**EXERCISE DETAILS:**
Once the line containing "lcdCanvasSet to pictorCanvasSet" is found, please set it down along with each following line, exactly, to the end of the material.

Segment Start: EXTRACTED MATERIAL

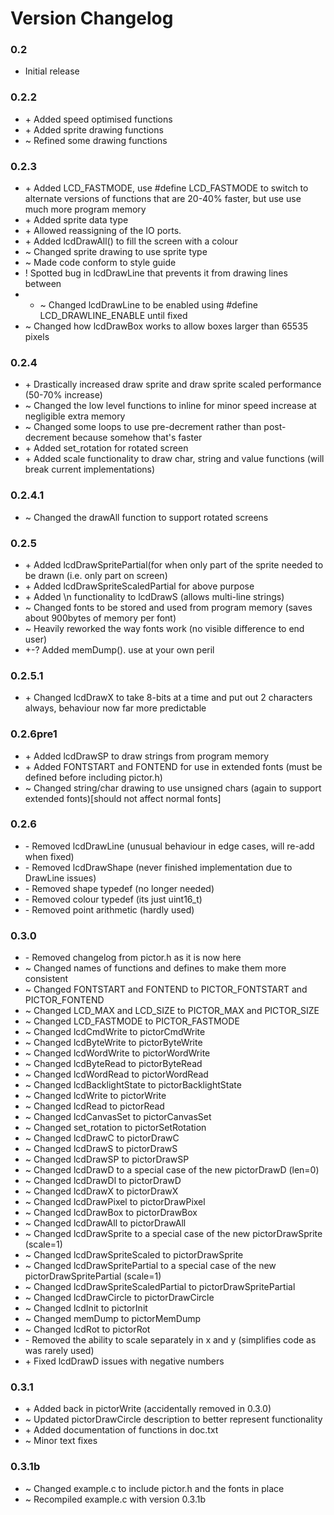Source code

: # Version Changelog
### 0.2
* Initial release

### 0.2.2
* \+ Added speed optimised functions
* \+ Added sprite drawing functions
* ~ Refined some drawing functions

### 0.2.3
* \+ Added LCD_FASTMODE, use #define LCD_FASTMODE to switch to alternate versions of functions that are 20-40% faster, but use use much more program memory
* \+ Added sprite data type
* \+ Allowed reassigning of the IO ports.
* \+ Added lcdDrawAll() to fill the screen with a colour
* ~ Changed sprite drawing to use sprite type
* ~ Made code conform to style guide
* \! Spotted bug in lcdDrawLine that prevents it from drawing lines between 
* * ~ Changed lcdDrawLine to be enabled using #define LCD_DRAWLINE_ENABLE until fixed
* ~ Changed how lcdDrawBox works to allow boxes larger than 65535 pixels

### 0.2.4
* \+ Drastically increased draw sprite and draw sprite scaled performance (50-70% increase)
* ~ Changed the low level functions to inline for minor speed increase at negligible extra memory
* ~ Changed some loops to use pre-decrement rather than post-decrement because somehow that's faster
* \+ Added set_rotation for rotated screen
* \+ Added scale functionality to draw char, string and value functions (will break current implementations)

### 0.2.4.1
* ~ Changed the drawAll function to support rotated screens

### 0.2.5
* \+ Added lcdDrawSpritePartial(for when only part of the sprite needed to be drawn (i.e. only part on screen)
* \+ Added lcdDrawSpriteScaledPartial for above purpose
* \+ Added \n functionality to lcdDrawS (allows multi-line strings)
* ~ Changed fonts to be stored and used from program memory (saves about 900bytes of memory per font)
* ~ Heavily reworked the way fonts work (no visible difference to end user)
* \+-? Added memDump(). use at your own peril

### 0.2.5.1
* \+ Changed lcdDrawX to take 8-bits at a time and put out 2 characters always, behaviour now far more predictable

### 0.2.6pre1
* \+ Added lcdDrawSP to draw strings from program memory
* \+ Added FONTSTART and FONTEND for use in extended fonts (must be defined before including pictor.h)
* ~ Changed string/char drawing to use unsigned chars (again to support extended fonts)[should not affect normal fonts]

### 0.2.6
* \- Removed lcdDrawLine (unusual behaviour in edge cases, will re-add when fixed)
* \- Removed lcdDrawShape (never finished implementation due to DrawLine issues)
* \- Removed shape typedef (no longer needed)
* \- Removed colour typedef (its just uint16_t)
* \- Removed point arithmetic (hardly used)

### 0.3.0
* \- Removed changelog from pictor.h as it is now here
* ~ Changed names of functions and defines to make them more consistent
* ~ Changed FONTSTART and FONTEND to PICTOR_FONTSTART and PICTOR_FONTEND
* ~ Changed LCD_MAX and LCD_SIZE to PICTOR_MAX and PICTOR_SIZE
* ~ Changed LCD_FASTMODE to PICTOR_FASTMODE
* ~ Changed lcdCmdWrite to pictorCmdWrite
* ~ Changed lcdByteWrite to pictorByteWrite
* ~ Changed lcdWordWrite to pictorWordWrite
* ~ Changed lcdByteRead to pictorByteRead
* ~ Changed lcdWordRead to pictorWordRead
* ~ Changed lcdBacklightState to pictorBacklightState
* ~ Changed lcdWrite to pictorWrite
* ~ Changed lcdRead to pictorRead
* ~ Changed lcdCanvasSet to pictorCanvasSet
* ~ Changed set_rotation to pictorSetRotation
* ~ Changed lcdDrawC to pictorDrawC
* ~ Changed lcdDrawS to pictorDrawS
* ~ Changed lcdDrawSP to pictorDrawSP
* ~ Changed lcdDrawD to a special case of the new pictorDrawD (len=0)
* ~ Changed lcdDrawDl to pictorDrawD
* ~ Changed lcdDrawX to pictorDrawX
* ~ Changed lcdDrawPixel to pictorDrawPixel
* ~ Changed lcdDrawBox to pictorDrawBox
* ~ Changed lcdDrawAll to pictorDrawAll
* ~ Changed lcdDrawSprite to a special case of the new pictorDrawSprite (scale=1)
* ~ Changed lcdDrawSpriteScaled to pictorDrawSprite
* ~ Changed lcdDrawSpritePartial to a special case of the new pictorDrawSpritePartial (scale=1)
* ~ Changed lcdDrawSpriteScaledPartial to pictorDrawSpritePartial
* ~ Changed lcdDrawCircle to pictorDrawCircle
* ~ Changed lcdInit to pictorInit
* ~ Changed memDump to pictorMemDump
* ~ Changed lcdRot to pictorRot
* \- Removed the ability to scale separately in x and y (simplifies code as was rarely used)
* \+ Fixed lcdDrawD issues with negative numbers

### 0.3.1
* \+ Added back in pictorWrite (accidentally removed in 0.3.0)
* ~ Updated pictorDrawCircle description to better represent functionality
* \+ Added documentation of functions in doc.txt
* ~ Minor text fixes

### 0.3.1b
* ~ Changed example.c to include pictor.h and the fonts in place
* ~ Recompiled example.c with version 0.3.1b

Segment End: EXTRACTED MATERIAL

**YOUR RESPONSE:**
* ~ Changed lcdCanvasSet to pictorCanvasSet
* ~ Changed set_rotation to pictorSetRotation
* ~ Changed lcdDrawC to pictorDrawC
* ~ Changed lcdDrawS to pictorDrawS
* ~ Changed lcdDrawSP to pictorDrawSP
* ~ Changed lcdDrawD to a special case of the new pictorDrawD (len=0)
* ~ Changed lcdDrawDl to pictorDrawD
* ~ Changed lcdDrawX to pictorDrawX
* ~ Changed lcdDrawPixel to pictorDrawPixel
* ~ Changed lcdDrawBox to pictorDrawBox
* ~ Changed lcdDrawAll to pictorDrawAll
* ~ Changed lcdDrawSprite to a special case of the new pictorDrawSprite (scale=1)
* ~ Changed lcdDrawSpriteScaled to pictorDrawSprite
* ~ Changed lcdDrawSpritePartial to a special case of the new pictorDrawSpritePartial (scale=1)
* ~ Changed lcdDrawSpriteScaledPartial to pictorDrawSpritePartial
* ~ Changed lcdDrawCircle to pictorDrawCircle
* ~ Changed lcdInit to pictorInit
* ~ Changed memDump to pictorMemDump
* ~ Changed lcdRot to pictorRot
* \- Removed the ability to scale separately in x and y (simplifies code as was rarely used)
* \+ Fixed lcdDrawD issues with negative numbers

### 0.3.1
* \+ Added back in pictorWrite (accidentally removed in 0.3.0)
* ~ Updated pictorDrawCircle description to better represent functionality
* \+ Added documentation of functions in doc.txt
* ~ Minor text fixes

### 0.3.1b
* ~ Changed example.c to include pictor.h and the fonts in place
* ~ Recompiled example.c with version 0.3.1b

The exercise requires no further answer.